EXERCISE DESCRIPTION: Return each line in the records below that includes "Original".

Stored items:
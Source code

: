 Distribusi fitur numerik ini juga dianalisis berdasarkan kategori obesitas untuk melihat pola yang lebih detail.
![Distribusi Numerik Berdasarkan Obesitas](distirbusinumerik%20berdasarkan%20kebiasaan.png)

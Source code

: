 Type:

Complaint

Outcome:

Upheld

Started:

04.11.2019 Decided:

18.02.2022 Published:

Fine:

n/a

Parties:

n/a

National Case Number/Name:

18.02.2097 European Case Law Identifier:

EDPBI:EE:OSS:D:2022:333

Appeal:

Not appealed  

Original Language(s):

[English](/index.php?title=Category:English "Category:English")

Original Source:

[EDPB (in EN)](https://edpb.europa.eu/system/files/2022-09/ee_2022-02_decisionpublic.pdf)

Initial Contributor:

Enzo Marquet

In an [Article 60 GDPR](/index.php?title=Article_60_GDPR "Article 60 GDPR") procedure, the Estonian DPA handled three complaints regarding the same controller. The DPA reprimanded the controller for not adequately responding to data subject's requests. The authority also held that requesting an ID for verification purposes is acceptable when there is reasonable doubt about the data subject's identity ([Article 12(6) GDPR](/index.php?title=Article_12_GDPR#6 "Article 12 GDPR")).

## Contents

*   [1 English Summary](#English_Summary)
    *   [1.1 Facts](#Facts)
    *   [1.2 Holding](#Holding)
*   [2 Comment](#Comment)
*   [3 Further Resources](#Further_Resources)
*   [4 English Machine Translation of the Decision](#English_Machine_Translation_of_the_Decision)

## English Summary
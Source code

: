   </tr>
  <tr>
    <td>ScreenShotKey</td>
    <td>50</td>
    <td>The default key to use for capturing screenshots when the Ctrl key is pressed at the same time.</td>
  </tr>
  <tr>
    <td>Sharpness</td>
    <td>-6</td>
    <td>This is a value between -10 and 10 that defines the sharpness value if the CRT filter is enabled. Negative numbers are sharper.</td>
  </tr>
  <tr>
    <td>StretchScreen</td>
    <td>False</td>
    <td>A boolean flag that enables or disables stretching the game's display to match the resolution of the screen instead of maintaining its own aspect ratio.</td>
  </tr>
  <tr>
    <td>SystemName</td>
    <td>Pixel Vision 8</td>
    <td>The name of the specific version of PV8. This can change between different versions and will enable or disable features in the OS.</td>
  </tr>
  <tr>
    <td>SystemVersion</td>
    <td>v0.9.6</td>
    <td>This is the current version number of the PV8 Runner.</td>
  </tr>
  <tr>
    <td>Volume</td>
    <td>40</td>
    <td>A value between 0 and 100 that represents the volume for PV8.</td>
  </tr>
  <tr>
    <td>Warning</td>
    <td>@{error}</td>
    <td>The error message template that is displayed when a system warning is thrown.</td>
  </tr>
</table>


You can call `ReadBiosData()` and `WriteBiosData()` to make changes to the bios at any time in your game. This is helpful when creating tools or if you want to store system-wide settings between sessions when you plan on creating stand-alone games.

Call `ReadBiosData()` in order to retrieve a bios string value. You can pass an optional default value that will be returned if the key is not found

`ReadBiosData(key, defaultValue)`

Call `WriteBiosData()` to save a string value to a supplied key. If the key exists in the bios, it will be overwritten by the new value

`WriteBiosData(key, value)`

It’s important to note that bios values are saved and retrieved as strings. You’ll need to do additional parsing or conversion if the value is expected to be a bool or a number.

TASK SOLUTION:
Original Language(s):
Original Source:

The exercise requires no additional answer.